(Document images with source code)
####################
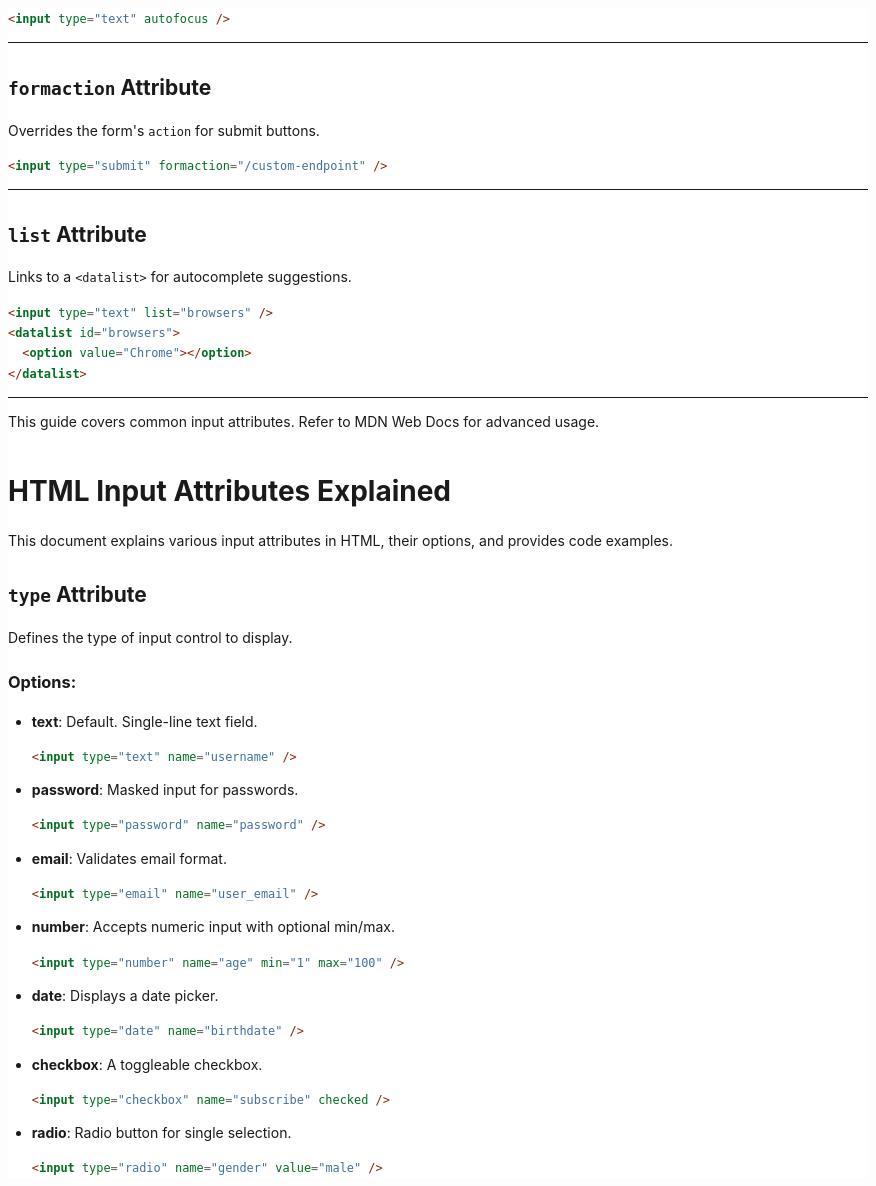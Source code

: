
 ```html
<input type="text" autofocus />
```

---

## `formaction` Attribute

Overrides the form's `action` for submit buttons.

```html
<input type="submit" formaction="/custom-endpoint" />
```

---

## `list` Attribute

Links to a `<datalist>` for autocomplete suggestions.

```html
<input type="text" list="browsers" />
<datalist id="browsers">
  <option value="Chrome"></option>
</datalist>
```

---

This guide covers common input attributes. Refer to MDN Web Docs for advanced usage.

# HTML Input Attributes Explained

This document explains various input attributes in HTML, their options, and provides code examples.

## `type` Attribute

Defines the type of input control to display.

### Options:

- **text**: Default. Single-line text field.
  ```html
  <input type="text" name="username" />
  ```
- **password**: Masked input for passwords.
  ```html
  <input type="password" name="password" />
  ```
- **email**: Validates email format.
  ```html
  <input type="email" name="user_email" />
  ```
- **number**: Accepts numeric input with optional min/max.
  ```html
  <input type="number" name="age" min="1" max="100" />
  ```
- **date**: Displays a date picker.
  ```html
  <input type="date" name="birthdate" />
  ```
- **checkbox**: A toggleable checkbox.
  ```html
  <input type="checkbox" name="subscribe" checked />
  ```
- **radio**: Radio button for single selection.
  ```html
  <input type="radio" name="gender" value="male" />
  ```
####################
From the first line to the last, retype the entries above exactly, minus the pictures.

* _Answer to the exercise_:
Source code

:
 ```html
<input type="text" autofocus />
```

---

## `formaction` Attribute

Overrides the form's `action` for submit buttons.

```html
<input type="submit" formaction="/custom-endpoint" />
```

---

## `list` Attribute

Links to a `<datalist>` for autocomplete suggestions.

```html
<input type="text" list="browsers" />
<datalist id="browsers">
  <option value="Chrome"></option>
</datalist>
```

---

This guide covers common input attributes. Refer to MDN Web Docs for advanced usage.

# HTML Input Attributes Explained

This document explains various input attributes in HTML, their options, and provides code examples.

## `type` Attribute

Defines the type of input control to display.

### Options:

- **text**: Default. Single-line text field.
  ```html
  <input type="text" name="username" />
  ```
- **password**: Masked input for passwords.
  ```html
  <input type="password" name="password" />
  ```
- **email**: Validates email format.
  ```html
  <input type="email" name="user_email" />
  ```
- **number**: Accepts numeric input with optional min/max.
  ```html
  <input type="number" name="age" min="1" max="100" />
  ```
- **date**: Displays a date picker.
  ```html
  <input type="date" name="birthdate" />
  ```
- **checkbox**: A toggleable checkbox.
  ```html
  <input type="checkbox" name="subscribe" checked />
  ```
- **radio**: Radio button for single selection.
  ```html
  <input type="radio" name="gender" value="male" />
  ```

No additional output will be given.